Amazon s’intéresse au pouvoir d’achat des Français

Le 4 avril dernier, la ministre de la Culture, Rima Abdul Malak, et le ministre de l’Économie et des Finances, Bruno Le Maire, ont cosigné un arrêté sur la tarification minimum de la livraison de livres. À partir du 7 octobre 2023, le coût devrait être de minimum 3 euros pour les commandes de livres inférieures à 35 euros. L’objectif du gouvernement est d’appliquer la loi du 30 décembre 2021 sur l’économie du livre, qui avait pour but d’inciter les acheteurs à se rendre en librairie, afin d’éviter ces frais de port.

D’après Amazon, la mesure serait « contraire au droit et à l’intérêt des consommateurs ». Frédéric Duval, directeur général d’Amazon France, déclare dans le communiqué que « cet arrêté va pénaliser les lecteurs, les auteurs et la lecture en général et nous appelons à faire valoir le droit dans l’intérêt des consommateurs. » Il ajoute que « cette mesure va porter un coup sévère au budget des Français et limiter leur accès aux livres à un moment où le pouvoir d’achat est une de leurs préoccupations premières ». Amazon assure que son offre en ligne et celles des libraires sont en « réalité complémentaires ». D’après l’entreprise, près d’un livre sur deux vendu par Amazon est expédié vers des petites villes et campagnes, « c’est-à-dire vers des territoires souvent dépourvus de librairies ».

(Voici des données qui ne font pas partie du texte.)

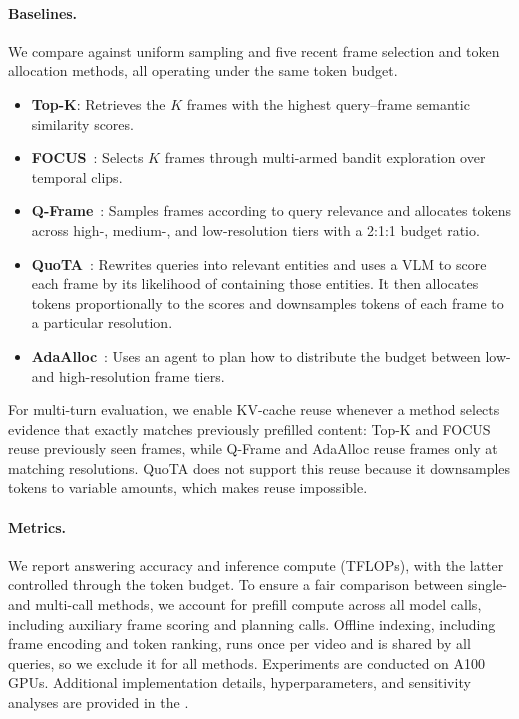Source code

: \paragraph{Baselines.}
We compare \name against uniform sampling and five recent frame selection and token allocation methods, all operating under the same token budget. 
\begin{itemize}\setlength{\itemsep}{0pt}\setlength{\parskip}{0pt}\setlength{\topsep}{2pt}
\item \textbf{Top-K}: Retrieves the $K$ frames with the highest query--frame semantic similarity scores.

\item \textbf{FOCUS}~\cite{zhu2026focus}: Selects $K$ frames through multi-armed bandit exploration over temporal clips.

\item \textbf{Q-Frame}~\cite{zhang2025qframe}: Samples frames according to query relevance and allocates tokens across high-, medium-, and low-resolution tiers with a 2:1:1 budget ratio.

\item \textbf{QuoTA}~\cite{luo2025quota}: Rewrites queries into relevant entities and uses a VLM to score each frame by its likelihood of containing those entities. It then allocates tokens proportionally to the scores and downsamples tokens of each frame to a particular resolution.

\item \textbf{AdaAlloc}~\cite{an2026adaalloc}: Uses an agent to plan how to distribute the budget between low- and high-resolution frame tiers.
\end{itemize}
For multi-turn evaluation, we enable KV-cache reuse whenever a method selects evidence that exactly matches previously prefilled content: Top-K and FOCUS reuse previously seen frames, while Q-Frame and AdaAlloc reuse frames only at matching resolutions. QuoTA does not support this reuse because it downsamples tokens to variable amounts, which makes reuse impossible.


\paragraph{Metrics.}
We report answering accuracy and inference compute (TFLOPs), with the latter controlled through the token budget. To ensure a fair comparison between single- and multi-call methods, we account for prefill compute across all model calls, including auxiliary frame scoring and planning calls. Offline indexing, including frame encoding and token ranking, runs once per video and is shared by all queries, so we exclude it for all methods. Experiments are conducted on A100 GPUs. Additional implementation details, hyperparameters, and sensitivity analyses are provided in the \suppmaterial.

Dans son communiqué, Amazon justifie son action en invoquant l’avis très critique rendu en février par la Commission européenne. Elle estime que le gouvernement français ne lui a pas démontré comment l’augmentation des frais de port servirait son objectif de maintenir un réseau dense et diversifié de librairies et la diversité autant que la qualité de l’offre éditoriale. Bruxelles avait déploré le manque d’alternatives moins restrictives de la part de Paris. Le géant de l’e-commerce appuie son argumentaire sur ce dernier point : « pour soutenir un réseau dense de librairies, des alternatives existent en effet qui ne pénaliseraient ni la lecture, ni le pouvoir d’achat des Français – par exemple la mise en place d’un tarif postal dédié, qui existe déjà pour les expéditions de livres vers l’étranger. »

Ce n’est pas la première fois qu’Amazon affronte le gouvernement français dans ce domaine. En 2014, le gouvernement français a mis en place une loi empêchant les entreprises de vendre des livres avec des frais de port gratuit. Les géants de l’e-commerce ont rapidement trouvé la faille en fixant la livraison à un centime.